MAXIMUM WEIGHT PARTIAL COLORINGS ON SPARSE RANDOM GRAPHS

We examine the asymptotic behavior of optimal values and optimal configurations for the maximum weight partial coloring (MWPC) problem on sparse random graphs. The MWPC problem is a weighted version of the partial coloring problem, and it is a generalization of the maximum weight independent set (MWIS) problem. The MWPC problem is an illustrative example of how to employ the local weak convergence method on combinatorial optimization problems that are defined via a graphical model and have a nonbinary alphabet. Many of the results are inspired by Gamarnik, Nowicki, and Swirscsz [Random Structures Algorithms, 28 (2005), pp. 76-106]. They showed that if vertex weights were sampled independently from a nonatomic distribution and if a particular fixed point equation had a unique solution, then the scaled MWIS value on sparse Erdos-Renyi graphs converges in probability.

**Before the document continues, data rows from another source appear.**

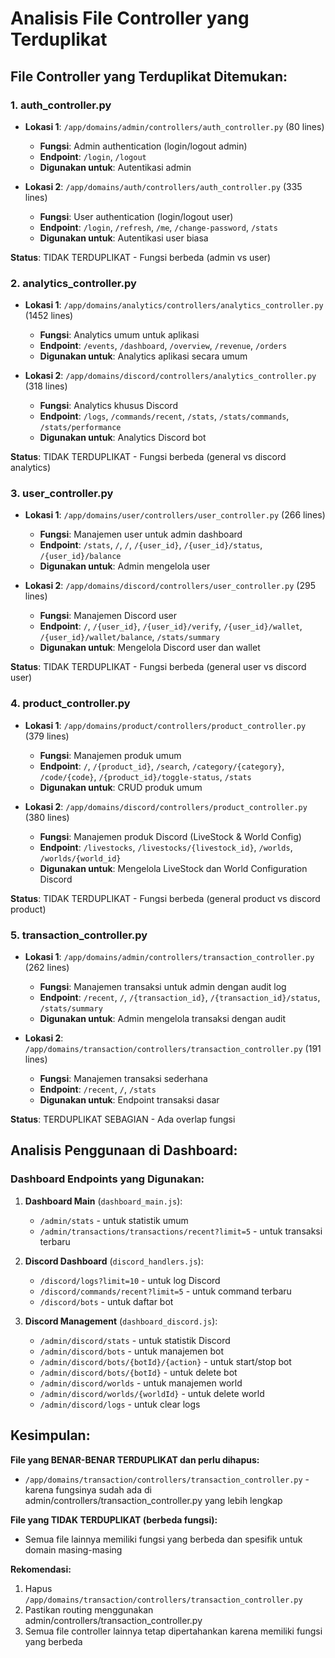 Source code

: # Analisis File Controller yang Terduplikat

## File Controller yang Terduplikat Ditemukan:

### 1. auth_controller.py
- **Lokasi 1**: `/app/domains/admin/controllers/auth_controller.py` (80 lines)
  - **Fungsi**: Admin authentication (login/logout admin)
  - **Endpoint**: `/login`, `/logout`
  - **Digunakan untuk**: Autentikasi admin

- **Lokasi 2**: `/app/domains/auth/controllers/auth_controller.py` (335 lines)
  - **Fungsi**: User authentication (login/logout user)
  - **Endpoint**: `/login`, `/refresh`, `/me`, `/change-password`, `/stats`
  - **Digunakan untuk**: Autentikasi user biasa

**Status**: TIDAK TERDUPLIKAT - Fungsi berbeda (admin vs user)

### 2. analytics_controller.py
- **Lokasi 1**: `/app/domains/analytics/controllers/analytics_controller.py` (1452 lines)
  - **Fungsi**: Analytics umum untuk aplikasi
  - **Endpoint**: `/events`, `/dashboard`, `/overview`, `/revenue`, `/orders`
  - **Digunakan untuk**: Analytics aplikasi secara umum

- **Lokasi 2**: `/app/domains/discord/controllers/analytics_controller.py` (318 lines)
  - **Fungsi**: Analytics khusus Discord
  - **Endpoint**: `/logs`, `/commands/recent`, `/stats`, `/stats/commands`, `/stats/performance`
  - **Digunakan untuk**: Analytics Discord bot

**Status**: TIDAK TERDUPLIKAT - Fungsi berbeda (general vs discord analytics)

### 3. user_controller.py
- **Lokasi 1**: `/app/domains/user/controllers/user_controller.py` (266 lines)
  - **Fungsi**: Manajemen user untuk admin dashboard
  - **Endpoint**: `/stats`, `/`, `/`, `/{user_id}`, `/{user_id}/status`, `/{user_id}/balance`
  - **Digunakan untuk**: Admin mengelola user

- **Lokasi 2**: `/app/domains/discord/controllers/user_controller.py` (295 lines)
  - **Fungsi**: Manajemen Discord user
  - **Endpoint**: `/`, `/{user_id}`, `/{user_id}/verify`, `/{user_id}/wallet`, `/{user_id}/wallet/balance`, `/stats/summary`
  - **Digunakan untuk**: Mengelola Discord user dan wallet

**Status**: TIDAK TERDUPLIKAT - Fungsi berbeda (general user vs discord user)

### 4. product_controller.py
- **Lokasi 1**: `/app/domains/product/controllers/product_controller.py` (379 lines)
  - **Fungsi**: Manajemen produk umum
  - **Endpoint**: `/`, `/{product_id}`, `/search`, `/category/{category}`, `/code/{code}`, `/{product_id}/toggle-status`, `/stats`
  - **Digunakan untuk**: CRUD produk umum

- **Lokasi 2**: `/app/domains/discord/controllers/product_controller.py` (380 lines)
  - **Fungsi**: Manajemen produk Discord (LiveStock & World Config)
  - **Endpoint**: `/livestocks`, `/livestocks/{livestock_id}`, `/worlds`, `/worlds/{world_id}`
  - **Digunakan untuk**: Mengelola LiveStock dan World Configuration Discord

**Status**: TIDAK TERDUPLIKAT - Fungsi berbeda (general product vs discord product)

### 5. transaction_controller.py
- **Lokasi 1**: `/app/domains/admin/controllers/transaction_controller.py` (262 lines)
  - **Fungsi**: Manajemen transaksi untuk admin dengan audit log
  - **Endpoint**: `/recent`, `/`, `/{transaction_id}`, `/{transaction_id}/status`, `/stats/summary`
  - **Digunakan untuk**: Admin mengelola transaksi dengan audit

- **Lokasi 2**: `/app/domains/transaction/controllers/transaction_controller.py` (191 lines)
  - **Fungsi**: Manajemen transaksi sederhana
  - **Endpoint**: `/recent`, `/`, `/stats`
  - **Digunakan untuk**: Endpoint transaksi dasar

**Status**: TERDUPLIKAT SEBAGIAN - Ada overlap fungsi

## Analisis Penggunaan di Dashboard:

### Dashboard Endpoints yang Digunakan:
1. **Dashboard Main** (`dashboard_main.js`):
   - `/admin/stats` - untuk statistik umum
   - `/admin/transactions/transactions/recent?limit=5` - untuk transaksi terbaru

2. **Discord Dashboard** (`discord_handlers.js`):
   - `/discord/logs?limit=10` - untuk log Discord
   - `/discord/commands/recent?limit=5` - untuk command terbaru
   - `/discord/bots` - untuk daftar bot

3. **Discord Management** (`dashboard_discord.js`):
   - `/admin/discord/stats` - untuk statistik Discord
   - `/admin/discord/bots` - untuk manajemen bot
   - `/admin/discord/bots/{botId}/{action}` - untuk start/stop bot
   - `/admin/discord/bots/{botId}` - untuk delete bot
   - `/admin/discord/worlds` - untuk manajemen world
   - `/admin/discord/worlds/{worldId}` - untuk delete world
   - `/admin/discord/logs` - untuk clear logs

## Kesimpulan:

**File yang BENAR-BENAR TERDUPLIKAT dan perlu dihapus:**
- `/app/domains/transaction/controllers/transaction_controller.py` - karena fungsinya sudah ada di admin/controllers/transaction_controller.py yang lebih lengkap

**File yang TIDAK TERDUPLIKAT (berbeda fungsi):**
- Semua file lainnya memiliki fungsi yang berbeda dan spesifik untuk domain masing-masing

**Rekomendasi:**
1. Hapus `/app/domains/transaction/controllers/transaction_controller.py`
2. Pastikan routing menggunakan admin/controllers/transaction_controller.py
3. Semua file controller lainnya tetap dipertahankan karena memiliki fungsi yang berbeda
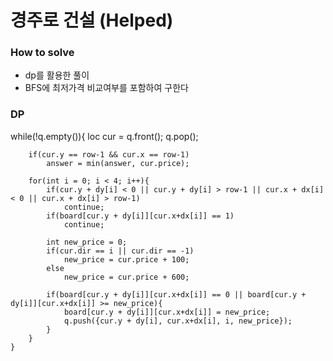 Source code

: # 경주로 건설 (Helped)
### How to solve
- dp를 활용한 풀이
- BFS에 최저가격 비교여부를 포함하여 구한다

### DP
  while(!q.empty()){
        loc cur = q.front();
        q.pop();
        
        if(cur.y == row-1 && cur.x == row-1)
            answer = min(answer, cur.price);
        
        for(int i = 0; i < 4; i++){
            if(cur.y + dy[i] < 0 || cur.y + dy[i] > row-1 || cur.x + dx[i] < 0 || cur.x + dx[i] > row-1)
                continue;
            if(board[cur.y + dy[i]][cur.x+dx[i]] == 1)
                continue;
            
            int new_price = 0;
            if(cur.dir == i || cur.dir == -1)
                new_price = cur.price + 100;
            else
                new_price = cur.price + 600;
            
            if(board[cur.y + dy[i]][cur.x+dx[i]] == 0 || board[cur.y + dy[i]][cur.x+dx[i]] >= new_price){
                board[cur.y + dy[i]][cur.x+dx[i]] = new_price;
                q.push({cur.y + dy[i], cur.x+dx[i], i, new_price});
            }
        }
    }
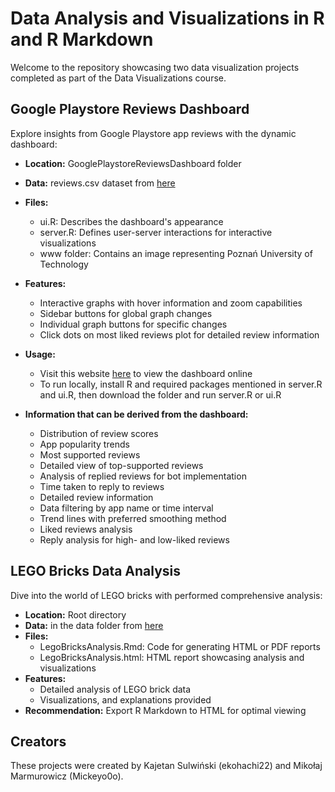 # Data Analysis and Visualizations in R and R Markdown

Welcome to the repository showcasing two data visualization projects completed as part of the Data Visualizations course.


## Google Playstore Reviews Dashboard

Explore insights from Google Playstore app reviews with the dynamic dashboard:

* <b>Location:</b> GooglePlaystoreReviewsDashboard folder

* <b>Data:</b> reviews.csv dataset from [here](hrefhttps://www.kaggle.com/datasets/prakharrathi25/google-play-store-reviews)

* <b>Files:</b>
    * ui.R: Describes the dashboard's appearance
    * server.R: Defines user-server interactions for interactive visualizations
    * www folder: Contains an image representing Poznań University of Technology

* <b>Features:</b>
    * Interactive graphs with hover information and zoom capabilities
    * Sidebar buttons for global graph changes
    * Individual graph buttons for specific changes
    * Click dots on most liked reviews plot for detailed review information

* <b>Usage:</b>
    * Visit this website [here](https://mickeyoo.shinyapps.io/GooglePlaystoreReviewsDashboard/) to view the dashboard online
    * To run locally, install R and required packages mentioned in server.R and ui.R, then download the folder and run server.R or ui.R

* <b>Information that can be derived from the dashboard:</b>
    * Distribution of review scores
    * App popularity trends
    * Most supported reviews
    * Detailed view of top-supported reviews
    * Analysis of replied reviews for bot implementation
    * Time taken to reply to reviews
    * Detailed review information
    * Data filtering by app name or time interval
    * Trend lines with preferred smoothing method
    * Liked reviews analysis
    * Reply analysis for high- and low-liked reviews

## LEGO Bricks Data Analysis

Dive into the world of LEGO bricks with performed comprehensive analysis:

* <b>Location:</b> Root directory
* <b>Data:</b> in the data folder from [here](https://rebrickable.com/downloads/)
* <b>Files:</b>
    * LegoBricksAnalysis.Rmd: Code for generating HTML or PDF reports
    * LegoBricksAnalysis.html: HTML report showcasing analysis and visualizations
* <b>Features:</b>
    * Detailed analysis of LEGO brick data
    * Visualizations, and explanations provided
* <b>Recommendation:</b> Export R Markdown to HTML for optimal viewing


## Creators 
These projects were created by Kajetan Sulwiński (ekohachi22) and Mikołaj Marmurowicz (Mickeyo0o).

Under the same conditions, Sanghavi and Shah [http://arxiv.org/pdf/cs/0508097v2(12 April 2008)] showed how the max-product message passing algorithm can be used to produce 1 + epsilon approximations with probability 1 - epsilon. There are major difficulties in applying the above techniques to other natural combinatorial optimization problems. We show how to strengthen them so that they can be applied to a new range of problems which includes the MWPC problem. In the MWPC case, we show how our techniques can be used to get new convergence results on sparse Erdos-Renyi graphs-even in the case where the weights are sampled from a discrete distribution. This depends on new results on how certain long range independence properties occur almost surely for branching processes.